The periodontal ligament (PDL) is situated between the tooth root and alveolar bone, thereby supporting the tooth, and is composed of
collagen and elastic system fibers.
Marfan syndrome type I (MFS1, MIM #154700) is caused by mutations in FBN1 encoding
fibrillin-1, which is a major
microfibrillar protein of elastic system fibers. MFS1 is characterized by tall stature, aortic/
mitral valve prolapse, and
ectopia lentis and is occasionally accompanied by severe
periodontitis.

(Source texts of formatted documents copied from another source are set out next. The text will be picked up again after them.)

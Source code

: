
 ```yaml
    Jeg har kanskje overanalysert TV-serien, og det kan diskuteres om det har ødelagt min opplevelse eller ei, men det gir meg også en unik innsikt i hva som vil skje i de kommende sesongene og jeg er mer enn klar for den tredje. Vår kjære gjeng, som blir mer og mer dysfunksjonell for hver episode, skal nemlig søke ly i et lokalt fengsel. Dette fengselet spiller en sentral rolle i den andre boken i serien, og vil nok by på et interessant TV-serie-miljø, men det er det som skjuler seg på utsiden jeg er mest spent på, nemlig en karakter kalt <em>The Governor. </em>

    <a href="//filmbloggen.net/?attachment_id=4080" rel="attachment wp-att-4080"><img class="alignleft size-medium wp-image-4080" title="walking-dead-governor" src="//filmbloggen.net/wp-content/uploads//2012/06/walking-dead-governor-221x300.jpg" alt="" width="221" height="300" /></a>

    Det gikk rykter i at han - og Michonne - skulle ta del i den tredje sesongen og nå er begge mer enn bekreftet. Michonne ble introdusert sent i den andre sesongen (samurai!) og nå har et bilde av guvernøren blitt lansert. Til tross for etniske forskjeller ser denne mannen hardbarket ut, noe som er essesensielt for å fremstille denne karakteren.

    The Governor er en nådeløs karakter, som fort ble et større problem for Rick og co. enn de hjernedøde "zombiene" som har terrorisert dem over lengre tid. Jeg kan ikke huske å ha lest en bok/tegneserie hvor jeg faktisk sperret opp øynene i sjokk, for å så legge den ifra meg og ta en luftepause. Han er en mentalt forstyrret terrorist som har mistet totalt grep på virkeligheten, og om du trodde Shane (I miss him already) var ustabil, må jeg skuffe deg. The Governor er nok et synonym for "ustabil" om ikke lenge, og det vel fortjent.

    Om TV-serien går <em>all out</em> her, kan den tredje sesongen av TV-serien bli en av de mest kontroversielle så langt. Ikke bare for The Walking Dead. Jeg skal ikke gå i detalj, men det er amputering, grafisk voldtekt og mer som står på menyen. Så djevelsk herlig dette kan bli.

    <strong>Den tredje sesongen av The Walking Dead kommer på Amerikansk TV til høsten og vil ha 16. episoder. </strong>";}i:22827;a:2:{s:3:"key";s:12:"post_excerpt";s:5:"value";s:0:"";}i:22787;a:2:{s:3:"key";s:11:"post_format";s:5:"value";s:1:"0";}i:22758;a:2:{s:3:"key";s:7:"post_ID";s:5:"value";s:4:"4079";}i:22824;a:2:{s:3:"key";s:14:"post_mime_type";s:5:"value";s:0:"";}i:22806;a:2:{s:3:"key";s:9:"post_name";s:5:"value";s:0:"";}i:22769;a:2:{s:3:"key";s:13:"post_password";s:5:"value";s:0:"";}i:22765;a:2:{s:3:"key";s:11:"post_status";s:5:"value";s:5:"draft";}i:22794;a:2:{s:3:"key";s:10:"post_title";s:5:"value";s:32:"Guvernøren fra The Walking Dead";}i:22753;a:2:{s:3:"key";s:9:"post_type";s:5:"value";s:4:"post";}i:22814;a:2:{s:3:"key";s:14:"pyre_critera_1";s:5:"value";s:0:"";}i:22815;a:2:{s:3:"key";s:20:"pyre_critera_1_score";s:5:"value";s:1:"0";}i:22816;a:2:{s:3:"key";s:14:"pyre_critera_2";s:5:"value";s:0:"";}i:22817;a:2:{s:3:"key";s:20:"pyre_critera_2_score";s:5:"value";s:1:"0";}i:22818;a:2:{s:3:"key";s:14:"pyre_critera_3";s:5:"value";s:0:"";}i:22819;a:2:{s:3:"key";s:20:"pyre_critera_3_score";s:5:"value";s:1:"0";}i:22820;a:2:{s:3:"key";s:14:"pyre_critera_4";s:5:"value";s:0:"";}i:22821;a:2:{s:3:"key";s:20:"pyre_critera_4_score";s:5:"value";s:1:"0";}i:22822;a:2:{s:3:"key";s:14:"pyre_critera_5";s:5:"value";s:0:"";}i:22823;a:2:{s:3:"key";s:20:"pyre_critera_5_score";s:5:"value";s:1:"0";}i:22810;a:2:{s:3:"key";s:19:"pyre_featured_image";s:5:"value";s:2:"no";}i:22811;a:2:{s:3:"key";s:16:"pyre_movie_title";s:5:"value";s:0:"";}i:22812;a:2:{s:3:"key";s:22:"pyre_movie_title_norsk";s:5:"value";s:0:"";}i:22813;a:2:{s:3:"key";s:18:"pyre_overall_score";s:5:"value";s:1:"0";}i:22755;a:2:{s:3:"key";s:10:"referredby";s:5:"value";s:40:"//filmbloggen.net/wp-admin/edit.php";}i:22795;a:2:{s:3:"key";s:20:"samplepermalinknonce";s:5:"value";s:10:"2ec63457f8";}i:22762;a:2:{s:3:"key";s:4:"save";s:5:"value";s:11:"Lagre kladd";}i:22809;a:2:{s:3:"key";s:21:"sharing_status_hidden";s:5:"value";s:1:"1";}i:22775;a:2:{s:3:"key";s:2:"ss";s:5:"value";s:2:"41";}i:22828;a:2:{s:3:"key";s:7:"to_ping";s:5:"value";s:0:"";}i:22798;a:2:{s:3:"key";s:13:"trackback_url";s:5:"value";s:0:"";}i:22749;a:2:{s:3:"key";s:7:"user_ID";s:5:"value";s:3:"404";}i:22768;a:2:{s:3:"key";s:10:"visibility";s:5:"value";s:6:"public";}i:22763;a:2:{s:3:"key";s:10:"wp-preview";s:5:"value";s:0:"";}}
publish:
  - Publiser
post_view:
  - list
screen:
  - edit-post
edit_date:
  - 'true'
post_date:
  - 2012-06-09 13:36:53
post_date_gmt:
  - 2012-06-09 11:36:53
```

Since little is known about the
biological functions of elastic system fibers in PDLs and the pathogenesis of the
periodontitis in MFS1, PDL cells were isolated from an MFS1 patient with a heterozygous missense mutation in a
calcium-binding
epidermal-growth-factor-like domain of FBN1. Isolated PDL cells were immortalized by transducing a retrovirus carrying genes for the human
Polycomb group protein, Bmi-1, and human
telomerase reverse transcriptase. Immortalized PDL cells from the MFS1 patient (termed M-HPL1) and those of a healthy volunteer (termed HPDL2) both expressed various PDL-related genes. The growth and attachment of M-HPL1 and HPDL2 to
hydroxyapatite particles were comparable. However, when M-HPL1 were transplanted with
hydroxyapatite particles into immunodeficient mice, disorganized cell alignment and irregular microfibril assembly were noted. The activation of the signaling of transforming grwoth factor-beta (
TGF-beta) is thought to cause the pathogenesis for lung and
cardiovascular abnormalities in MFS1. Interestingly, M-HPL1 shows a higher level of activated
TGF-beta than HPDL2. Thus, M-HPL1 represent a powerful tool for clarifying the
biological roles of elastic system fibers in PDL and the pathogenesis of
periodontitis in MFS1. Our findings also suggest that FBN1 regulates cell alignment and microfibril assembly in PDLs.